Sinopsis: Kyoji Fujisaki (Mifune), un joven cirujano militar, contrae la sífilis mientras cura a un herido durante la guerra. Acabada la contienda, la enfermedad será motivo de discusión entre el médico y su prometida. Finalmente, él no tendrá más remedio que enfrentarse a un grave dilema: aceptar, en su estado, las responsabilidades de la vida familiar o dedicarse en cuerpo y alma a la medicina.

Ficha técnica
Título original: The Quiet Duel (Shizukanaru Kettô)
Año: 1949
Duración: 1 hr 35 min
País: Japón
Director: Akira Kurosawa
Guion: Akira Kurosawa
Música: Akira Ifukube
Fotografía: Soichi Aisaka
Reparto: Toshirô Mifune, Takashi Shimura, Miki Sanjô, Noriko Senguko
Calificación: 7/10

Crítica breve de la película 

Esta película menor en la filmografía de Kurosawa me conmueve en todo su trayecto con la historia del cirujano que sufre en silencio cuando contrae sífilis de uno de sus pacientes durante una cirugía.
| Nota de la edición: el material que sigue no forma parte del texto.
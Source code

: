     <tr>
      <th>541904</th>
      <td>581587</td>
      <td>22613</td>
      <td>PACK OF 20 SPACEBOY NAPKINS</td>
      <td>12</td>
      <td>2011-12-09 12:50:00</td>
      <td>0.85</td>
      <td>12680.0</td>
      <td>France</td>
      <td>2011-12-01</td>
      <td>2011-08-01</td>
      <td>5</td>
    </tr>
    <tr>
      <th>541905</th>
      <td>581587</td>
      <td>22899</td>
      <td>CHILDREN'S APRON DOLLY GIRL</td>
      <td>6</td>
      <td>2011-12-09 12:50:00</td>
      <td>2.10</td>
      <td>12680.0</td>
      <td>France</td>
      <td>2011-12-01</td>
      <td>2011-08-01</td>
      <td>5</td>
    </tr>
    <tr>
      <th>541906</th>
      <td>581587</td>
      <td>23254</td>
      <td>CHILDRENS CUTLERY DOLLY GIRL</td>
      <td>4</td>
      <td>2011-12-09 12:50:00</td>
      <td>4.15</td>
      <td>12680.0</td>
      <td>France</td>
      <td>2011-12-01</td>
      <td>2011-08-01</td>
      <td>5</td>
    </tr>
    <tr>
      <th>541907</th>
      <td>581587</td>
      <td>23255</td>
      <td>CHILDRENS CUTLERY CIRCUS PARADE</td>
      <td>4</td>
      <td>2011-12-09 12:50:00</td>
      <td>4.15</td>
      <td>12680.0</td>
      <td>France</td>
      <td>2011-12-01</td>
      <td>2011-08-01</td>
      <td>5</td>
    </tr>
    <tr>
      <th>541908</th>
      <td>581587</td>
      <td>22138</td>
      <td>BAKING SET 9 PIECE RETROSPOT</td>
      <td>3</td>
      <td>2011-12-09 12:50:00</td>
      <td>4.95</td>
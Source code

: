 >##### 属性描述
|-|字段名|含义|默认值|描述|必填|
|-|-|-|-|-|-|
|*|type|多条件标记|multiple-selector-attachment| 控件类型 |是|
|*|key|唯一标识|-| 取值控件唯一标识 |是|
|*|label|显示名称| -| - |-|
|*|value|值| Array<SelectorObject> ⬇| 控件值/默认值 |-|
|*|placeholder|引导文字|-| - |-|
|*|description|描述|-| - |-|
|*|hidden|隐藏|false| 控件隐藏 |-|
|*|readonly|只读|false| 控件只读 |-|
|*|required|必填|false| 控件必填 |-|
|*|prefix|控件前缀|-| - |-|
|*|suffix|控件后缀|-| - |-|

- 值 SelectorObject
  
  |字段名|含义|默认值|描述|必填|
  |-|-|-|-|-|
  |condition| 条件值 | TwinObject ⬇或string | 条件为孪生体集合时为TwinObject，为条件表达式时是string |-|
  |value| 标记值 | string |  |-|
En su relato veo tragedia, sufrimiento, melodrama. Tiene una actuación sumamente orgánica del siempre histriónico Toshiro Mifune (su segunda colaboración con el director). Mifune consigue otorgarle agudeza a las escenas de mayor carácter dramático. Su fuerza interpretativa sale de la pantalla y llega hasta donde estoy. Es el hombre aparentemente rígido que se lamenta por dentro, que contamina su conciencia al suprimir sus deseos y rechazar a la mujer que ama. Representa el duelo silencioso de alguien que no le teme a la honestidad ni al sentido del deber ni a la muerte. Ese argumento funciona como una recóndita metáfora moral sobre los sacrificios de la sociedad japonesa posguerra. Destaco también las actuaciones de Takashi Shimura como el padre del doctor y, sorpresivamente, Noriko Senguko como la enfermera que pasa por un momento difícil. La película es de una narración sencilla, pero lleva impreso el sello estético de Kurosawa con los sutiles raccords, los travellings diversos, la elipsis simbólica laminada en la lluvia y las flores, el sonido diegético y la música empática de Akira Ifukube. Es interesa y muy emotiva.